I called my friend Joan last night. She was still coughing, but she brushes it aside like a tedious fly buzzing around a picnic table. I ask her what she’s doing and she tells me again about the 12 pieces of wood.
The 12 pieces of wood are those she is moving each day, diligently digging and detaching them from the frozen earth and bringing them inside or closer to the house for the fire. The men who delivered the wood dropped it in the wrong place, a large heaping pile soon covered by the endless snow that blankets her driveway. In all the years I’ve known her it never seems like the men place the wood in the right place and part of my mind always picks away at this fact like a tiny scab in my thoughts. I’ve even mentioned it on occasion, but my words disappear into the ether as Joan babbles on in another direction. I suggest she hire some students to help her – a young man happy to lift some logs for some pocket change. It seems like these helpful lads were always in the past and she doesn’t bother to look. Instead, each day she goes out and unburies the 12 logs. Anymore than 12 and it causes her back to ache, her side to hurt. It is slow, deliberate work. She has set a goal of 12
I puzzle over the 12 Pieces of Wood, meditate on them like a Zen koan. – what is the sound of one hand clapping, what is the meaning of 12 pieces of wood? In the question lies both insanity and enlightenment. I turn it over and over like a multi-faceted diamond. Each time I think of the wood, I come across something new.
It is easy to judge Joan for the chaos twirling around her. It is easy to admire her for her strength. It is easy for those 12 pieces of wood to become my own.
That’s it isn’t it? We all have our 12 pieces of wood, problems and conundrums that others don’t understand. From the outside it is easy to assess and judge to offer help, answers, advice.
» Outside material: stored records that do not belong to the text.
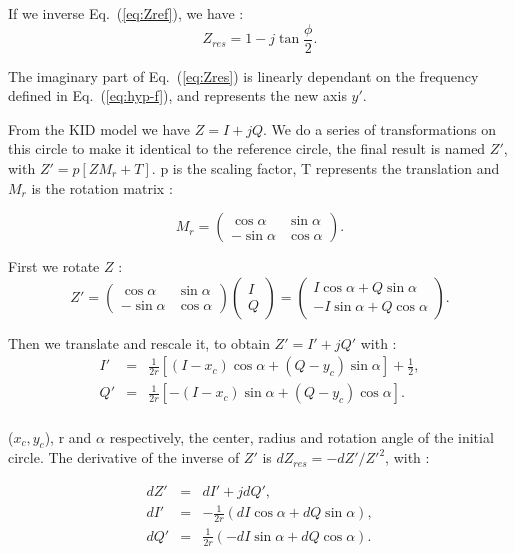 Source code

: If we inverse Eq.~(\ref{eq:Zref}), we have : 
\begin{equation}
Z_{res} = 1 - j \tan \frac{\phi}{2}.
\label{eq:Zres}
\end{equation}

The imaginary part of Eq.~(\ref{eq:Zres}) is linearly dependant on the frequency defined in Eq.~(\ref{eq:hyp-f}), and represents the new axis $y'$.

From the KID model we have $Z=I+jQ$. We do a series of transformations on this circle to make it identical to the reference circle, the final result is named $Z'$, with $Z'=p[ZM_{r} + T]$. p is the scaling factor, T represents the translation and $M_{r}$ is the rotation matrix : 

\begin{equation}
M_{r} = 
\begin{pmatrix}
	\cos \alpha & \sin \alpha \\
	-\sin \alpha & \cos \alpha
\end{pmatrix} .
\end{equation}


First we rotate $Z$ :
\begin{equation}
Z' = 
\begin{pmatrix}
	\cos \alpha & \sin \alpha \\
	-\sin \alpha & \cos \alpha
\end{pmatrix}
\begin{pmatrix}
	I\\
	Q
\end{pmatrix}
=
\begin{pmatrix}
	I\cos \alpha + Q\sin \alpha\\
  - I\sin \alpha + Q\cos \alpha
\end{pmatrix}.
\end{equation}

Then we translate and rescale it, to obtain $Z'=I'+jQ'$ with : 
\begin{eqnarray}
I' &=& \frac{1}{2r}[(I-x_{c}) \cos \alpha + (Q - y_{c}) \sin \alpha] + \frac{1}{2}, \\
Q' &=& \frac{1}{2r}[-(I-x_{c}) \sin \alpha + (Q - y_{c}) \cos \alpha]. \\
\end{eqnarray}

($x_{c}, y_{c}$), r and $\alpha$ respectively, the center, radius and rotation angle of the initial circle. The derivative of the inverse of $Z'$ is $dZ_{res}=-dZ'/Z'^{2}$, with :

\begin{eqnarray}
dZ' &=& dI' + jdQ',\\
dI' &=& -\frac{1}{2r}(dI \cos \alpha + dQ \sin \alpha), \\
dQ' &=& \frac{1}{2r}(-dI \sin \alpha + dQ \cos \alpha).
\end{eqnarray}


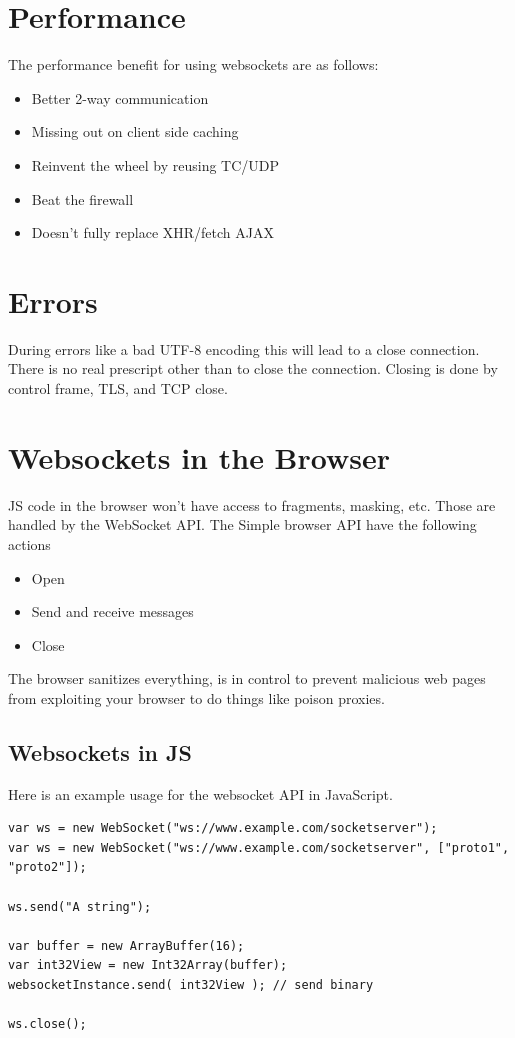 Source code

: \documentclass[../CMPUT-404-Notes.tex]{subfiles}
\begin{document}
\section{Performance}
The performance benefit for using websockets are as follows:
\begin{itemize}
    \item Better 2-way communication
    \item Missing out on client side caching 
    \item Reinvent the wheel by reusing TC/UDP
    \item Beat the firewall 
    \item Doesn't fully replace XHR/fetch AJAX  
\end{itemize}

\section{Errors}
During errors like a bad UTF-8 encoding this will lead to a close connection. 
There is no real prescript other than to close the connection.
Closing is done by control frame, TLS, and TCP close.

\section{Websockets in the Browser}
JS code in the browser won't have access to fragments, masking, etc.
Those are handled by the WebSocket API.
The Simple browser API have the following actions
\begin{itemize}
    \item Open 
    \item Send and receive messages 
    \item Close
\end{itemize}
The browser sanitizes everything, is in control to prevent malicious web pages from exploiting your browser to do things like poison proxies.

\subsection{Websockets in JS}
Here is an example usage for the websocket API in JavaScript.

\begin{verbatim}
var ws = new WebSocket("ws://www.example.com/socketserver");
var ws = new WebSocket("ws://www.example.com/socketserver", ["proto1", "proto2"]);

ws.send("A string");

var buffer = new ArrayBuffer(16);
var int32View = new Int32Array(buffer);
websocketInstance.send( int32View ); // send binary

ws.close(); 
\end{verbatim}
\end{document}
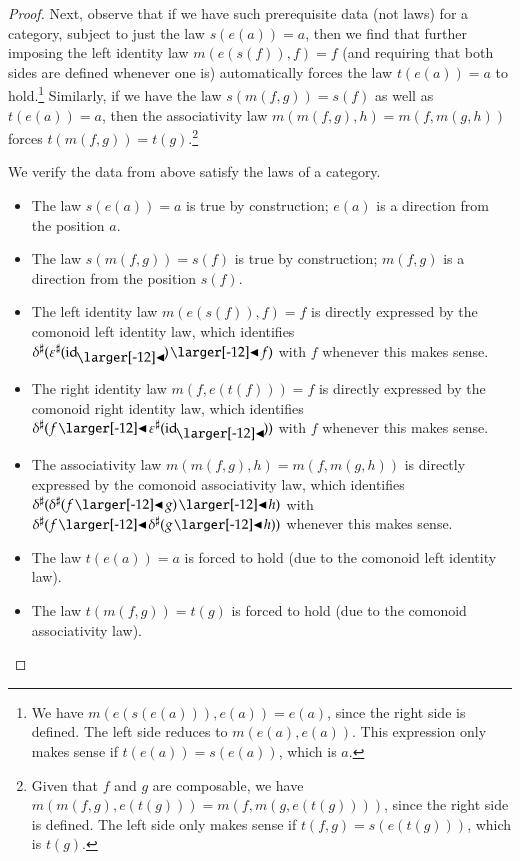 \documentclass{amsart}
\begin{document}
\begin{proof}
  Next, observe that if we have such prerequisite data (not laws) for
  a category, subject to just the law $s(e(a)) = a$, then we find that
  further imposing the left identity law $m(e(s(f)), f) = f$
  (and requiring that both sides are defined whenever one is)
  automatically forces the law $t(e(a)) = a$ to hold.\footnote{We have
    $m(e(s(e(a))), e(a)) = e(a)$, since the right side is defined. The
    left side reduces to $m(e(a), e(a))$. This expression only makes
    sense if $t(e(a)) = s(e(a))$, which is $a$.}  Similarly, if we
  have the law $s(m(f,g))=s(f)$ as well as $t(e(a)) = a$, then the
  associativity law $m(m(f,g),h) = m(f,m(g,h))$ forces
  $t(m(f,g)) = t(g)$.\footnote{Given that $f$ and $g$ are composable,
    we have $m(m(f,g),e(t(g))) = m(f,m(g,e(t(g))))$, since the right
    side is defined. The left side only makes sense if
    $t(f,g) = s(e(t(g)))$, which is $t(g)$.}

  We verify the data from above satisfy the laws of a category.
  \begin{itemize}
  \item The law $s(e(a)) = a$ is true by construction; $e(a)$ is a
    direction from the position $a$.
  \item The law $s(m(f, g)) = s(f)$ is true by construction; $m(f, g)$
    is a direction from the position $s(f)$.
  \item The left identity law $m(e(s(f)), f) = f$ is directly
    expressed by the comonoid left identity law, which identifies
    ${\anydirmap{\delta}{\anydirmap{\varepsilon}{\idsubd} \subd f}}$
    with $f$ whenever this makes sense.\iffalse\footnote{Meaning,
        there are $u$ and $v$ such that
        ${\dirmap{\delta}{u}{\dirmap{\varepsilon}{v}{\idsubd} \subd
            f}}$ specifies a direction from position $a$ $\iff$ $f$
        specifies a direction from position $a$; in this case, the
        former and latter are equal.}\fi
  \item The right identity law $m(f, e(t(f))) = f$ is directly
    expressed by the comonoid right identity law, which identifies
    ${\anydirmap{\delta}{f \subd \anydirmap{\varepsilon}{\idsubd}}}$
    with $f$ whenever this makes sense.
  \item The associativity law $m(m(f, g), h) = m(f, m(g, h))$ is
    directly expressed by the comonoid associativity law, which
    identifies
    ${\anydirmap{\delta}{\anydirmap{\delta}{f \subd g} \subd h}}$ with
    ${\anydirmap{\delta}{f \subd \anydirmap{\delta}{g \subd h}}}$ whenever this makes sense.
  \item The law $t(e(a)) = a$ is forced to hold (due to the comonoid
    left identity law).
  \item The law $t(m(f, g)) = t(g)$ is forced to hold (due to the
    comonoid associativity law).
  \end{itemize}


\end{proof}
\end{document}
To find inspiration or comfort or disappointment or bemusement in the wood/cross another bears.
Today, I read an article about Michael J. Fox and his morning routine living with Parkinson’s. It was in Reader’s Digest in a section devoted to Optimism and the article was optimistic. Fox spoke about the trials of getting dressed, but noted that once the morning routine was all done, he left the room with a self-satisfied smile because “It Just Gets Better From Here.”
And, it is optimistic that Fox can look at life that way. It is inspiring. But, I’m sure he doesn’t look at it that way everyday. On some days I’m sure he’d like to give up the ghost and on other days he digs out the 12 pieces of wood, the consummate survivor.
I have lived with chronic illness most of my life, nothing serious like Parkinson’s. Just illness that returns and returns and leaves me sick for weeks on end. And, I have friends who would say its wrong to say that, that I lack faith. And, others who just don’t understand, mountains out of molehills they think. And, others who assume I must be better by now and others who’ve been through it all with me and admire my carrying on.
And, that’s not even my 12 pieces of wood on most days. I have other things I dig and lift and carry more. And that’s just it isn’t it? We all do. Only sometimes we can’t see our own 12 pieces not from the inside. Sometimes, it’s too hard to understand what seems so clear to others and sometimes they just can’t understand from out there. Each of us has our own digging, our own carrying to do. And, so we puzzle over these problems or we don’t. We go through our routines and plant a smile on our face and hope it just gets better from here.
We learn from each other, we frustrate each other, we inspire each other, but in the end only we can determine how we will address those 12 pieces of wood. They are our anchor and our liberation – a Zen koan to which I will return.